Europe
2025.07.31 20:57 GMT+8

This Oriental Eden – inspired by an original in Cornwall

Updated 2025.07.31 20:57 GMT+8
Jeff Moody in Cornwall, UK

It's 800,000 square meters of glass domes and rare plants. Occupying former wasteland in Shandong Province overlooking Jiaozhou Bay, it's China's newest tourist attraction – and despite being open less than a month, it's proving to be a huge hit. 

Inspired by its location at the confluence of a river and the sea, Oriental Eden tells the story of water in three parts: its scarcity, its abundance and its quality. 

Complete with storm forest and giant tropical biome, Oriental Eden is the culmination of a 10-year collaboration between the people of Qingdao and the people of Cornwall, in the UK's southwest.

The British version of the Eden Project first opened its doors in 2000, transforming a barren clay pit into an attraction with two huge domes, containing the world's largest indoor rainforest. 

A delegation from China first visited the site a decade ago and were impressed by how the project had renovated and renewed a barren stretch of land, providing jobs and a massive boost to the region's economy. 

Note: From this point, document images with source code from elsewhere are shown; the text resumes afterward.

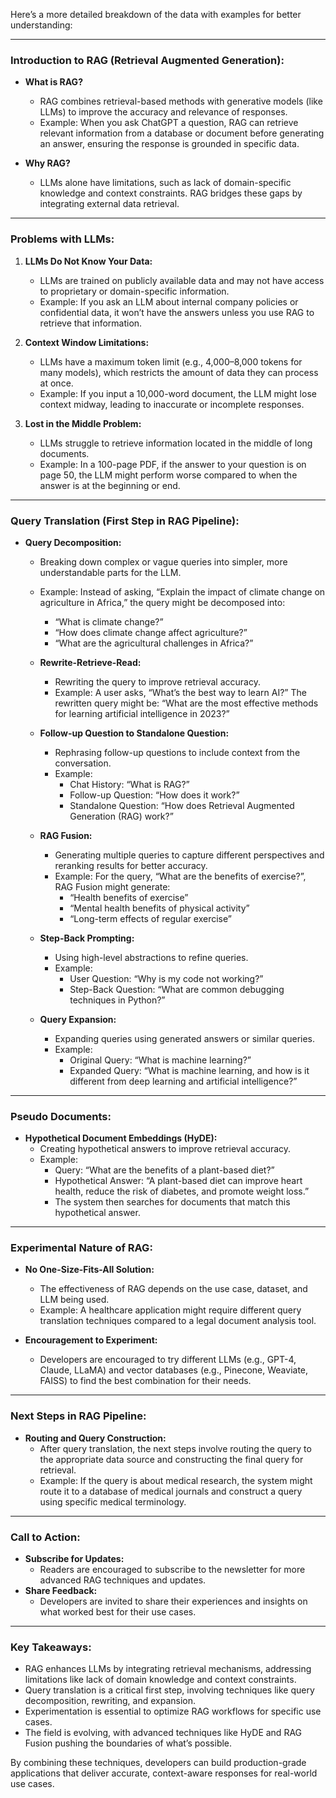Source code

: Here’s a more detailed breakdown of the data with examples for better understanding:

---

### **Introduction to RAG (Retrieval Augmented Generation):**
- **What is RAG?**
  - RAG combines retrieval-based methods with generative models (like LLMs) to improve the accuracy and relevance of responses.
  - Example: When you ask ChatGPT a question, RAG can retrieve relevant information from a database or document before generating an answer, ensuring the response is grounded in specific data.

- **Why RAG?**
  - LLMs alone have limitations, such as lack of domain-specific knowledge and context constraints. RAG bridges these gaps by integrating external data retrieval.

---

### **Problems with LLMs:**
1. **LLMs Do Not Know Your Data:**
   - LLMs are trained on publicly available data and may not have access to proprietary or domain-specific information.
   - Example: If you ask an LLM about internal company policies or confidential data, it won’t have the answers unless you use RAG to retrieve that information.

2. **Context Window Limitations:**
   - LLMs have a maximum token limit (e.g., 4,000–8,000 tokens for many models), which restricts the amount of data they can process at once.
   - Example: If you input a 10,000-word document, the LLM might lose context midway, leading to inaccurate or incomplete responses.

3. **Lost in the Middle Problem:**
   - LLMs struggle to retrieve information located in the middle of long documents.
   - Example: In a 100-page PDF, if the answer to your question is on page 50, the LLM might perform worse compared to when the answer is at the beginning or end.

---

### **Query Translation (First Step in RAG Pipeline):**
- **Query Decomposition:**
  - Breaking down complex or vague queries into simpler, more understandable parts for the LLM.
  - Example: Instead of asking, “Explain the impact of climate change on agriculture in Africa,” the query might be decomposed into:
    - “What is climate change?”
    - “How does climate change affect agriculture?”
    - “What are the agricultural challenges in Africa?”

  - **Rewrite-Retrieve-Read:**
    - Rewriting the query to improve retrieval accuracy.
    - Example: A user asks, “What’s the best way to learn AI?” The rewritten query might be: “What are the most effective methods for learning artificial intelligence in 2023?”

  - **Follow-up Question to Standalone Question:**
    - Rephrasing follow-up questions to include context from the conversation.
    - Example:
      - Chat History: “What is RAG?”
      - Follow-up Question: “How does it work?”
      - Standalone Question: “How does Retrieval Augmented Generation (RAG) work?”

  - **RAG Fusion:**
    - Generating multiple queries to capture different perspectives and reranking results for better accuracy.
    - Example: For the query, “What are the benefits of exercise?”, RAG Fusion might generate:
      - “Health benefits of exercise”
      - “Mental health benefits of physical activity”
      - “Long-term effects of regular exercise”

  - **Step-Back Prompting:**
    - Using high-level abstractions to refine queries.
    - Example:
      - User Question: “Why is my code not working?”
      - Step-Back Question: “What are common debugging techniques in Python?”

  - **Query Expansion:**
    - Expanding queries using generated answers or similar queries.
    - Example:
      - Original Query: “What is machine learning?”
      - Expanded Query: “What is machine learning, and how is it different from deep learning and artificial intelligence?”

---

### **Pseudo Documents:**
- **Hypothetical Document Embeddings (HyDE):**
  - Creating hypothetical answers to improve retrieval accuracy.
  - Example:
    - Query: “What are the benefits of a plant-based diet?”
    - Hypothetical Answer: “A plant-based diet can improve heart health, reduce the risk of diabetes, and promote weight loss.”
    - The system then searches for documents that match this hypothetical answer.

---

### **Experimental Nature of RAG:**
- **No One-Size-Fits-All Solution:**
  - The effectiveness of RAG depends on the use case, dataset, and LLM being used.
  - Example: A healthcare application might require different query translation techniques compared to a legal document analysis tool.

- **Encouragement to Experiment:**
  - Developers are encouraged to try different LLMs (e.g., GPT-4, Claude, LLaMA) and vector databases (e.g., Pinecone, Weaviate, FAISS) to find the best combination for their needs.

---

### **Next Steps in RAG Pipeline:**
- **Routing and Query Construction:**
  - After query translation, the next steps involve routing the query to the appropriate data source and constructing the final query for retrieval.
  - Example: If the query is about medical research, the system might route it to a database of medical journals and construct a query using specific medical terminology.

---

### **Call to Action:**
- **Subscribe for Updates:**
  - Readers are encouraged to subscribe to the newsletter for more advanced RAG techniques and updates.
- **Share Feedback:**
  - Developers are invited to share their experiences and insights on what worked best for their use cases.

---

### **Key Takeaways:**
- RAG enhances LLMs by integrating retrieval mechanisms, addressing limitations like lack of domain knowledge and context constraints.
- Query translation is a critical first step, involving techniques like query decomposition, rewriting, and expansion.
- Experimentation is essential to optimize RAG workflows for specific use cases.
- The field is evolving, with advanced techniques like HyDE and RAG Fusion pushing the boundaries of what’s possible.

By combining these techniques, developers can build production-grade applications that deliver accurate, context-aware responses for real-world use cases.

"Bringing Eden here to Cornwall created this incredible economic and social impact – more than $3 billion has been poured into the economy here," the Eden Project's CEO Andy Jaspar told CGTN. "There's about 500 direct jobs here, and around 3,500 wider jobs that are dependent on Eden in this area. 

"When the Chinese planners came here 10 years ago, they said they wanted this in areas of China that are developing fast, that are perhaps in a post-industrial recovery."

Opened in June, Oriental Eden includes an indoor waterfall the height of Niagara Falls. /Eden Project/Jinmao Holdings/Cover Images via CFP

So began 10 years of collaboration between the teams in Qingdao and Cornwall – a decade of working side by side, to learn from each other. It was, says Jaspar, friendly, inspiring and constructive.

Last April, a team from Cornwall headed out to China, to see how the new attraction was faring.  

"I was blown away," says Jaspar. "I just could not believe how rapidly they had completed everything." 

The success of the collaboration is paying dividends in China, where the attraction has already been visited by tens of thousands, but it's paying off the world over. 

The original Eden Project, nestled in Cornwall's rolling hills, is now working on collaborations with planners right across the world, to create Eden Projects as far afield as Australia.